摘　　要：目的 探讨G蛋白偶联受体相关分选蛋白1(GASP-1)对三阴性乳腺癌MDA-MB-231细胞生物学功能的影响。方法 将乳腺癌MDA-MB-231细胞分别三组,分别为空白对照组(转染shNC)、shRNA组(转染shRNA)和shGASP组(转染shGASP-1)。qRT-PCR检测GASP-1 mRNA水平,Western blot检测GASP-1蛋白水平,CCK-8检测MDA-MB-231细胞增殖;克隆形成实验检测MDA-MB-231细胞克隆形成能力,Transwell法检测MDA-MB-231细胞迁移能力,流式细胞仪检测MDA-MB-231细胞凋亡。结果 三阴性乳腺癌组织中GASP-1mRNA的表达明显高于癌旁组织(P<0.05)。与空白对照组和shRNA组相比,shGASP组中的GASP-1 mRNA和蛋白显著降低(P<0.05);48~72 h,shGASP组中MDA-MB-231细胞增殖能力显著低于空白对照组(P<0.05);与空白对照组和shRNA组相比,shGASP组中的MDA-MB-231细胞克隆形成能力明显降低(P<0.05);shGASP组中的MDA-MB-231细胞侵袭明显降低(P<0.05);shGASP组中MDA-MB-231细胞凋亡率显著升高(P<0.05)。

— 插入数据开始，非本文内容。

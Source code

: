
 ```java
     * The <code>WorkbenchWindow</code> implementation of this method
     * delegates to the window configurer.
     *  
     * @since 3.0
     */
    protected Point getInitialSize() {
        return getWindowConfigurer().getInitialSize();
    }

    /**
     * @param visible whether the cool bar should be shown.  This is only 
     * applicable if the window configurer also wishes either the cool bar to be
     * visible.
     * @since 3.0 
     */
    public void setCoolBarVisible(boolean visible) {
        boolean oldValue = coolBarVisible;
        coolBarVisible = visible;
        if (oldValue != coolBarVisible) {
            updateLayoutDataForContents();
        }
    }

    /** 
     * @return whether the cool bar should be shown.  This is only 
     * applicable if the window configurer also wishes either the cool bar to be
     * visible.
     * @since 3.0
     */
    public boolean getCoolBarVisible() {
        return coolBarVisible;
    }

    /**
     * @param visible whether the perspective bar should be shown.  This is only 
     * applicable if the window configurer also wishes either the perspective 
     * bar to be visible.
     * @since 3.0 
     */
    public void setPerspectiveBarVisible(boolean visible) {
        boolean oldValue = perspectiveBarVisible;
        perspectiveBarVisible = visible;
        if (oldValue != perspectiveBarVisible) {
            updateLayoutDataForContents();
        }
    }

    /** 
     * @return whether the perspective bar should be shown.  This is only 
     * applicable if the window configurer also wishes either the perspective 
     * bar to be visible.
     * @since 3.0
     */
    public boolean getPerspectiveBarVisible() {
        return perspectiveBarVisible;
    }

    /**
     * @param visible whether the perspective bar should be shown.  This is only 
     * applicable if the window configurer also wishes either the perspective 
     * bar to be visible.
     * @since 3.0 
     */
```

结论 沉默GASP-1可以抑制MDA-MB-231细胞增殖、侵袭,促进其凋亡,提示GASP-1可能与三阴性乳腺癌的发生发展密切相关,有望成为三阴性乳腺癌治疗的新靶点。Objective To investigate the effect of G protein coupled receptor related sorting protein 1(GASP-1) on the proliferation and apoptosis of triple negative breast cancer MDA-MB-231 cells. Methods Breast cancer MDA-MB-231cells were divided into three groups: blank control group(transfected with SHNC), shRNA group(transfected with shRNA)and shGASP group(transfected with sh GASP-1). GASP-1 mRNA level was detected by QRT PCR, GASP-1 protein level was detected by Western blot, and MDA-MB-231 cell proliferation was detected by CCK-8. The clonogenic ability of MDA-MB-231 cells was detected by clonogenic experiment, the migration ability of MDA-MB-231 cells was detected by Transwell method, and the apoptosis of MDA-MB-231 cells was detected by flow cytometry. Results The expression of GASP-1 mRNA in triple negative breast cancer was significantly higher than that in adjacent tissues(P<0.05). Compared with the blank control group and shRNA group, The expression of GASP-1 mRNA and protein in shGASP group decreased significantly(P<0.05). At 48-72 hours, the proliferation of MDA-MB-231 cells in shGASP group was significantly lower than the blank control group(P<0.05). The clonogenic ability of MDA-MB-231 cells in shGASP group was significantly lower than that in blank control group and shRNA group(P<0.05). The invasion of MDA-MB-231 cells in shGASP group decreased significantly(P<0.05). The apoptosis rate of MDA-MB-231 cells in shGASP group increased significantly(P<0.05). Conclusion Silencing GASP-1 can inhibit the proliferation and invasion of MDA-MB-231 cells and promote their apoptosis, suggesting that GASP-1may be closely related to the occurrence and development of triple negative breast cancer, and may become a new target for the treatment of triple negative breast cancer.

关 键 词：G蛋白偶联受体相关分选蛋白1 三阴性乳腺癌 增殖 凋亡 

分 类 号：R737.9[医药卫生—肿瘤]